Looking forward, the applied and tested method allows the integration of the UAV system in a multi-data analysis approach. Thus, the method is complementary to gaps at different temporal and spatial resolutions and can also be used to validate LE and H based on the inversion of remote sensing data at different scales. Compared to LE and H estimated from coarse-resolution remote sensing products (e.g., MODIS 500 m × 500 m resolution), the UAV-based method provides more detail, as can be seen in Figure 10. In addition, our approach allows the calculation of refractive index structure constants ($C_n^2$) associated with optical turbulence intensity in the near-surface atmosphere based on the estimated turbulent heat flux. This method provides a novel predictive avenue in situations where direct measurement of $C_n^2$ is not feasible, and it has some scientific value.

5. Conclusions

In this research, turbulent heat flux was estimated at a high spatial resolution of 0.13 m. In areas characterized by open space and low vegetation cover, latent heat flux (LE) was found to be lower, while sensible heat flux (H) was higher due to intensified radiation and concentrated heat transfer. On the contrary, forested areas with dense vegetation cover exhibited a high potential for evapotranspiration, resulting in an elevated LE, while H was lower due to the cooler nature of such land types. The study area exhibited extensive vegetation cover, with a predominant occurrence of high latent heat conditions during the daytime. Consequently, LE values consistently exceeded H values. This behavior is mainly attributed to the dense vegetation cover, which reduces surface–atmosphere heat exchange, while open spaces contribute to higher sensible heat areas.

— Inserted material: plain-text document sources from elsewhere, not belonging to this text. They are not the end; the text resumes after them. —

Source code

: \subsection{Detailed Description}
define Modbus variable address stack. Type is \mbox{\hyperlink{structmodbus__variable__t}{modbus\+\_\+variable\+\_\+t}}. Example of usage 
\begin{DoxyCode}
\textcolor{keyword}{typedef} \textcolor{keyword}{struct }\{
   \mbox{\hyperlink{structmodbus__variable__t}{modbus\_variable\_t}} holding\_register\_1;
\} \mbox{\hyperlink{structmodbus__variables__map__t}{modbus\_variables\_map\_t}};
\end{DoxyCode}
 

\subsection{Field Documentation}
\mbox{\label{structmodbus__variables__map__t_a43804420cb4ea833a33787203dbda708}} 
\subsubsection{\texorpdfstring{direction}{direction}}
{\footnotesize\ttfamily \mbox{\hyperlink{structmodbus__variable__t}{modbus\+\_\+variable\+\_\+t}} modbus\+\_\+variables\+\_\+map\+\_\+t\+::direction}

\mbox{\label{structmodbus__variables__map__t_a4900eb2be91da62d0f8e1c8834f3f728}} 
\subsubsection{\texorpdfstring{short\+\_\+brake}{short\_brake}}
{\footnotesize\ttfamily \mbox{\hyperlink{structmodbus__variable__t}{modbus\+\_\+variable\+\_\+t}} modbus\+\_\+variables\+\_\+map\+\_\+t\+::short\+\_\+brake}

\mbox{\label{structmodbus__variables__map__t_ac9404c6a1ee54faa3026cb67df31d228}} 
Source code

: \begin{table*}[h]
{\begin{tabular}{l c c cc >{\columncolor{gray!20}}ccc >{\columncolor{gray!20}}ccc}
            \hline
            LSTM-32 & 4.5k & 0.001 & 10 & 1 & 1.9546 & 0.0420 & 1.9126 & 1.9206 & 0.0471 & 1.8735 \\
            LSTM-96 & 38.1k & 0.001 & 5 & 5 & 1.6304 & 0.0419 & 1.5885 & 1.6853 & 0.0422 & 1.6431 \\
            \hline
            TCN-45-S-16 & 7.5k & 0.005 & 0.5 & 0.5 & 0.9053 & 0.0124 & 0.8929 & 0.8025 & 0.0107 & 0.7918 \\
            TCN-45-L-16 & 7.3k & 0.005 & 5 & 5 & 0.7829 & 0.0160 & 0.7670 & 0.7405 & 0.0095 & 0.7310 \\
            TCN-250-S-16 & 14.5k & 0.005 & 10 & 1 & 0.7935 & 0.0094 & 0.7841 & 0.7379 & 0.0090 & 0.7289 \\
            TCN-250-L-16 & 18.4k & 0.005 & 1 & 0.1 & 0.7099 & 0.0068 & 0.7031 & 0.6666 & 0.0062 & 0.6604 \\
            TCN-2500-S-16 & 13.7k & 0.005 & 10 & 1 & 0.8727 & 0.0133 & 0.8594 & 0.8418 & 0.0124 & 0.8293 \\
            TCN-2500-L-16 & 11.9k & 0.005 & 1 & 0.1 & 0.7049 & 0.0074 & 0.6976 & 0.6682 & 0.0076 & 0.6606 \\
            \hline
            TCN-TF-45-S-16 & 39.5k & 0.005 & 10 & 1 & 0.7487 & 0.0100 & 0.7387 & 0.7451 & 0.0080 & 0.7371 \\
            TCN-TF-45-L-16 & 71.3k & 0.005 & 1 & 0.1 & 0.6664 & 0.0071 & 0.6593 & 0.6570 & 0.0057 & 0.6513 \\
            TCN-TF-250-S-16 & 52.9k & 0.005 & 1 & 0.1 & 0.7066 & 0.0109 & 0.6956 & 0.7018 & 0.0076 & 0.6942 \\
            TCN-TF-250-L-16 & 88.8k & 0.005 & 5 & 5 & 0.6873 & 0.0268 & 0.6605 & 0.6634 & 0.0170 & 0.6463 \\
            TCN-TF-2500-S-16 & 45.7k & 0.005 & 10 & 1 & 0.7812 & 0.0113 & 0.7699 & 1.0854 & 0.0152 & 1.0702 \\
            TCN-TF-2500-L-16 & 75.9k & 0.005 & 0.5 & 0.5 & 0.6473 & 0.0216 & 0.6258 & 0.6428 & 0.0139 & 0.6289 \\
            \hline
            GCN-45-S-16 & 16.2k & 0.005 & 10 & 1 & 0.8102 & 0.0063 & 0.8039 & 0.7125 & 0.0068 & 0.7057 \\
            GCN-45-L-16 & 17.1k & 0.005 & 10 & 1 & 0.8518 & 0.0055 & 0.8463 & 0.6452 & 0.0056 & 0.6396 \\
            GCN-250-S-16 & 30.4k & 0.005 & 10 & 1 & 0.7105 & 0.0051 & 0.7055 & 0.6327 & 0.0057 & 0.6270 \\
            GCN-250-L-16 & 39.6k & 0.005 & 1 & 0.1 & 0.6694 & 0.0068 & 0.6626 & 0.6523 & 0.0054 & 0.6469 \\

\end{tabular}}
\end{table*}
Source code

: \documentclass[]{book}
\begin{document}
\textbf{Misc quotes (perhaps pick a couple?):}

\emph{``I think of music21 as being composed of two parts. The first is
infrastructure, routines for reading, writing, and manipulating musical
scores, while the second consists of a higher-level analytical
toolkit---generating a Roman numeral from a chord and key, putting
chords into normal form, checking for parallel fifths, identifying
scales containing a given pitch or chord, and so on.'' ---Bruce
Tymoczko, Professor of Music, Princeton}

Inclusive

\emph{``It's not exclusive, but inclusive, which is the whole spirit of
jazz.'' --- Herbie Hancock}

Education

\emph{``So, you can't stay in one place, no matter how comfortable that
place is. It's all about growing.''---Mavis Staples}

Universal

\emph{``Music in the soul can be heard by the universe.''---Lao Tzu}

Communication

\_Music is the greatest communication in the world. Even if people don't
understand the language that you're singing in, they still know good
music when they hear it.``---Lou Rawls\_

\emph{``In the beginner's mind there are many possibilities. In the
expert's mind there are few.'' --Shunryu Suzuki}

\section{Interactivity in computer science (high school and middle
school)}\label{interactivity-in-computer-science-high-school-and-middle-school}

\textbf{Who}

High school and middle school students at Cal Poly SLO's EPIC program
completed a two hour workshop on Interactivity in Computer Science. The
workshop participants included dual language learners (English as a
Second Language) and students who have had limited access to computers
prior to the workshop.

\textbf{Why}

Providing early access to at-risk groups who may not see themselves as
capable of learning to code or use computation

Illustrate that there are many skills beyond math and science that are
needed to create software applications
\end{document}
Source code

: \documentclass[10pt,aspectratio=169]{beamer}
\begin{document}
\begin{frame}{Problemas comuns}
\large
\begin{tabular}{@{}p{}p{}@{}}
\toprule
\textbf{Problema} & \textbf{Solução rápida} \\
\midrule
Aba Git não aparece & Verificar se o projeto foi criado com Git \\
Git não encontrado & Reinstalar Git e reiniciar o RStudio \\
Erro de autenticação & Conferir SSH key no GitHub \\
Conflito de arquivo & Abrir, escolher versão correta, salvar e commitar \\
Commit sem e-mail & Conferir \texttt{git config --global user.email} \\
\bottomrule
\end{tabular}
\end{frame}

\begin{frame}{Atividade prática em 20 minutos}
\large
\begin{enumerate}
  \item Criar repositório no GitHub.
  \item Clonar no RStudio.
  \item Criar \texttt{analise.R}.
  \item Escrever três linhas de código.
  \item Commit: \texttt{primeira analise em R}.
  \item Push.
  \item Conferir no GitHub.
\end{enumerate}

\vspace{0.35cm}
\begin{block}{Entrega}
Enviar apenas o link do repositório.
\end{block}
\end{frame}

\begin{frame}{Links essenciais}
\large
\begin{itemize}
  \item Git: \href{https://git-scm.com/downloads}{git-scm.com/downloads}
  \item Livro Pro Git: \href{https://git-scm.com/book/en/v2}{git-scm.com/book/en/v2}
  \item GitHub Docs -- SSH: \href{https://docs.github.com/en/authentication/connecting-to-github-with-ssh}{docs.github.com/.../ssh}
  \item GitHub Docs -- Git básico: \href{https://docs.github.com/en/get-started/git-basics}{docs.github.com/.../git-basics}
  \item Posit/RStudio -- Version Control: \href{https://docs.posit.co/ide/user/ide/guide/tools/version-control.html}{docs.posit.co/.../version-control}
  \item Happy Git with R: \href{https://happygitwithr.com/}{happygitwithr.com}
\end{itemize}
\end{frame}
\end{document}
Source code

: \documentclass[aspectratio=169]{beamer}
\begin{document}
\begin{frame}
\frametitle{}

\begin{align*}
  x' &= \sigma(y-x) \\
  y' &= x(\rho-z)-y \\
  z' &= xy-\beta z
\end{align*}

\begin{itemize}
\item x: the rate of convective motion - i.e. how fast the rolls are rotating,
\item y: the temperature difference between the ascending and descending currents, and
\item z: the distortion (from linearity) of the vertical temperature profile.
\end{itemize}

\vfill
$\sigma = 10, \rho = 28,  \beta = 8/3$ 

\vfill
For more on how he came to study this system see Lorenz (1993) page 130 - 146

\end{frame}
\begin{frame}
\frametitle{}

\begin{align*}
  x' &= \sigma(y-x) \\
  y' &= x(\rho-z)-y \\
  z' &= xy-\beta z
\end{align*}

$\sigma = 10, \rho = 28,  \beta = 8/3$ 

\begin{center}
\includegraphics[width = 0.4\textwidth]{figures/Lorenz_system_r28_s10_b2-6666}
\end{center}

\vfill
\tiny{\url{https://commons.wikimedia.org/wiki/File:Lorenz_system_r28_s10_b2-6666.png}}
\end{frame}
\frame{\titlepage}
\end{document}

To validate the accuracy of the UAV estimation, a comparison was made with the results obtained from an analysis of data from the EC system, which was carried out simultaneously. The findings revealed an absolute difference in LE ranging from 4.43 to 23.11 W/m², with negative values observed specifically at 15:30. For H, the maximum deviation was 15.45 W/m², while the minimum deviation was 3.42 W/m², with negative values also recorded at 15:30. The correlation analysis between the estimated and measured result values demonstrated a strong relationship for LE, with a correlation coefficient (r) of 0.95 and a root mean square error (RMSE) of 35.96 W/m². Similarly, for H, the correlation coefficient was 0.91 with an RMSE of 9.77 W/m², indicating a robust correlation between the estimated fluxes and the measured values. The improved calculation process of the semi-empirical triangle method led to a 0.04 improvement in LE correlations and a 0.06 improvement in H correlations compared to the traditional approach. Therefore, the semi-empirical triangle method incorporating these improvements exhibits enhanced accuracy in estimating turbulent heat fluxes.

The T_S-RENDVI triangle method is used in a nonuniform surface environment to better account for surface heterogeneity and provide more accurate estimation results [27]. The study area consists of an urban mixed forest, which fulfills the conditions required for the triangle method. Although there are some differences between the estimated values and the measured values, the overall correlation is high, and the errors are minimal. Consequently, the estimation of turbulent heat fluxes in urban mixed forests using the UAS semi-empirical triangle method provides a flexible and high spatial resolution approach for turbulent heat flux estimation that complements the EC system analysis method.